Stored entries

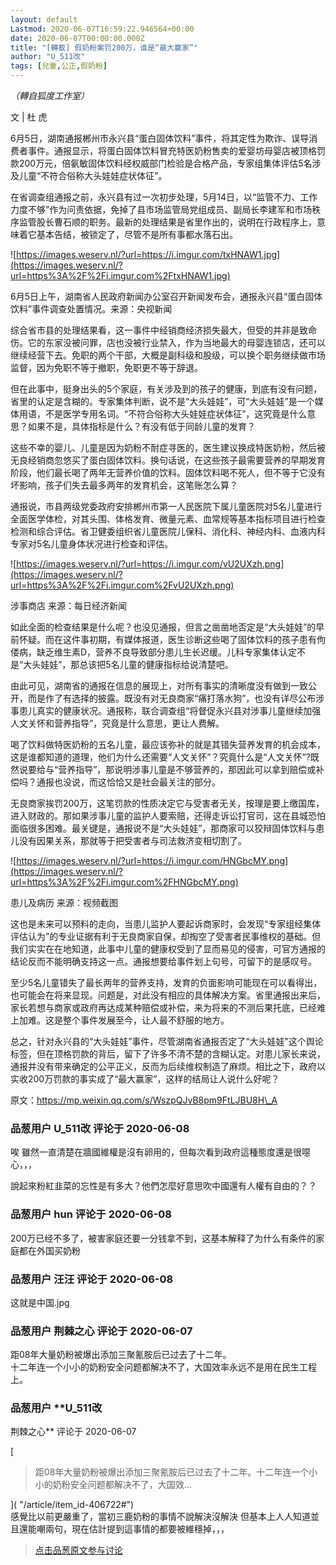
```yaml
---
layout: default
Lastmod: 2020-06-07T16:59:22.946564+00:00
date: 2020-06-07T00:00:00.000Z
title: "[轉載] 假奶粉案罚200万，谁是“最大赢家”"
author: "U_511改"
tags: [兒童,公正,假奶粉]
---
```


_（轉自狐度工作室）_  
  
文 | 杜 虎  
  
6月5日，湖南通报郴州市永兴县“蛋白固体饮料”事件，将其定性为欺诈、误导消费者事件。通报显示，将蛋白固体饮料冒充特医奶粉售卖的爱婴坊母婴店被顶格罚款200万元，倍氨敏固体饮料经权威部门检验是合格产品，专家组集体评估5名涉及儿童“不符合俗称大头娃娃症状体征”。  
  
在省调查组通报之前，永兴县有过一次初步处理，5月14日，以“监管不力、工作力度不够”作为问责依据，免掉了县市场监管局党组成员、副局长李建军和市场秩序监管股长曹石顺的职务。最新的处理结果是省里作出的，说明在行政程序上，意味着它基本告结，被锁定了，尽管不是所有事都水落石出。  

![https://images.weserv.nl/?url=https://i.imgur.com/txHNAW1.jpg](https://images.weserv.nl/?url=https%3A%2F%2Fi.imgur.com%2FtxHNAW1.jpg)

  

6月5日上午，湖南省人民政府新闻办公室召开新闻发布会，通报永兴县“蛋白固体饮料”事件调查处置情况。来源：央视新闻

  
综合省市县的处理结果看，这一事件中经销商经济损失最大，但受的并非是致命伤。它的东家没被问罪，店也没被行业禁入，作为当地最大的母婴连锁店，还可以继续经营下去。免职的两个干部，大概是副科级和股级，可以换个职务继续做市场监督，因为免职不等于撤职，免职更不等于辞退。  
  
但在此事中，挺身出头的5个家庭，有关涉及到的孩子的健康，到底有没有问题，省里的认定是含糊的。专家集体判断，说不是“大头娃娃”，可“大头娃娃”是一个媒体用语，不是医学专用名词。“不符合俗称大头娃娃症状体征”，这究竟是什么意思？如果不是，具体指标是什么？有没有低于同龄儿童的发育？  
  
这些不幸的婴儿、儿童是因为奶粉不耐症寻医的，医生建议换成特医奶粉，然后被无良经销商忽悠买了蛋白固体饮料。换句话说，在这些孩子最需要营养的早期发育阶段，他们最长喝了两年无营养价值的饮料。固体饮料喝不死人，但不等于它没有坏影响，孩子们失去最多两年的发育机会，这笔账怎么算？  
  
通报说，市县两级党委政府安排郴州市第一人民医院下属儿童医院对5名儿童进行全面医学体检，对其头围、体格发育、微量元素、血常规等基本指标项目进行检查检测和综合评估。省卫健委组织省儿童医院儿保科、消化科、神经内科、血液内科专家对5名儿童身体状况进行检查和评估。  

![https://images.weserv.nl/?url=https://i.imgur.com/vU2UXzh.png](https://images.weserv.nl/?url=https%3A%2F%2Fi.imgur.com%2FvU2UXzh.png)

  

涉事商店 来源：每日经济新闻

  
如此全面的检查结果是什么呢？也没见通报，但言之凿凿地否定是“大头娃娃”的早前怀疑。而在这件事初期，有媒体报道，医生诊断这些喝了固体饮料的孩子患有佝偻病，缺乏维生素D，营养不良导致部分患儿生长迟缓。儿科专家集体认定不是“大头娃娃”，那总该把5名儿童的健康指标给说清楚吧。  
  
由此可见，湖南省的通报在信息的展现上，对所有事实的清晰度没有做到一致公开，而是作了有选择的披露。既没有对无良商家“痛打落水狗”，也没有详尽公布涉事患儿真实的健康状况。通报称，联合调查组“将督促永兴县对涉事儿童继续加强人文关怀和营养指导”，究竟是什么意思，更让人费解。  
  
喝了饮料做特医奶粉的五名儿童，最应该弥补的就是其错失营养发育的机会成本，这是谁都知道的道理，他们为什么还需要“人文关怀”？究竟什么是“人文关怀”?既然说要给与“营养指导”，那说明涉事儿童是不够营养的，那因此可以拿到赔偿或补偿吗？通报也没说，而这恰恰又是社会最关注的部分。  
  
无良商家挨罚200万，这笔罚款的性质决定它与受害者无关，按理是要上缴国库，进入财政的。那如果涉事儿童的监护人要索赔，还得走诉讼打官司，这在县城恐怕面临很多困难。最关键是，通报说不是“大头娃娃”，那商家可以狡辩固体饮料与患儿没有因果关系，那就等于把受害者与司法救济变相切割了。  

![https://images.weserv.nl/?url=https://i.imgur.com/HNGbcMY.png](https://images.weserv.nl/?url=https%3A%2F%2Fi.imgur.com%2FHNGbcMY.png)

  

患儿及病历 来源：视频截图

  
这也是未来可以预料的走向，当患儿监护人要起诉商家时，会发现“专家组经集体评估认为”的专业证据有利于无良商家自保，却掏空了受害者民事维权的基础。但我们实实在在地知道，此事中儿童的健康权受到了显而易见的侵害，可官方通报的结论反而不能明确支持这一点。通报想要给事件划上句号，可留下的是感叹号。  
  
至少5名儿童错失了最长两年的营养支持，发育的负面影响可能现在可以看得出，也可能会在将来显现。问题是，对此没有相应的具体解决方案。省里通报出来后，家长若想与商家或政府再达成某种赔偿或补偿，来为将来的不测后果托底，已经难上加难。这是整个事件发展至今，让人最不舒服的地方。  
  
总之，针对永兴县的“大头娃娃”事件，尽管湖南省通报否定了“大头娃娃”这个舆论标签，但在顶格罚款的背后，留下了许多不清不楚的含糊认定。对患儿家长来说，通报并没有带来确定的公平正义，反而为后续维权制造了麻烦。相比之下，政府以实收200万罚款的事实成了“最大赢家”，这样的结局让人说什么好呢？  
  
  
原文：https://mp.weixin.qq.com/s/WszpQJvB8pm9FtLJBU8H\_A

            
### 品葱用户 **U_511改** 评论于 2020-06-08
        
唉 雖然一直清楚在牆國維權是沒有卵用的，但每次看到政府這種態度還是很噁心，，，  
  
說起來粉紅韭菜的忘性是有多大？他們怎麼好意思吹中國還有人權有自由的？？
        


            
### 品葱用户 **hun** 评论于 2020-06-08
        
200万已经不多了，被害家庭还要一分钱拿不到，这基本解释了为什么有条件的家庭都在外国买奶粉
        


            
### 品葱用户 **汪汪** 评论于 2020-06-08
        
这就是中国.jpg
        


            
### 品葱用户 **荆棘之心** 评论于 2020-06-07
        
距08年大量奶粉被爆出添加三聚氰胺后已过去了十二年。  
十二年连一个小小的奶粉安全问题都解决不了，大国效率永远不是用在民生工程上。
        


            
### 品葱用户 **U_511改 
荆棘之心** 评论于 2020-06-07
        
[

> 距08年大量奶粉被爆出添加三聚氰胺后已过去了十二年。十二年连一个小小的奶粉安全问题都解决不了，大国效...

]( "/article/item_id-406722#")  
感覺比以前更嚴重了，當初三鹿奶粉的事情不說解決沒解決 但基本上人人知道並且還能嘲兩句，現在估計提到這事情的都要被維穩掉，，，
        






> [点击品葱原文参与讨论](https://pincong.rocks/article/20132)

* [To do]: Search the records for the word "不符合俗称大头娃娃症状体征" and copy every line where it occurs.

* [Exercise output]:
6月5日，湖南通报郴州市永兴县“蛋白固体饮料”事件，将其定性为欺诈、误导消费者事件。通报显示，将蛋白固体饮料冒充特医奶粉售卖的爱婴坊母婴店被顶格罚款200万元，倍氨敏固体饮料经权威部门检验是合格产品，专家组集体评估5名涉及儿童“不符合俗称大头娃娃症状体征”。  
但在此事中，挺身出头的5个家庭，有关涉及到的孩子的健康，到底有没有问题，省里的认定是含糊的。专家集体判断，说不是“大头娃娃”，可“大头娃娃”是一个媒体用语，不是医学专用名词。“不符合俗称大头娃娃症状体征”，这究竟是什么意思？如果不是，具体指标是什么？有没有低于同龄儿童的发育？  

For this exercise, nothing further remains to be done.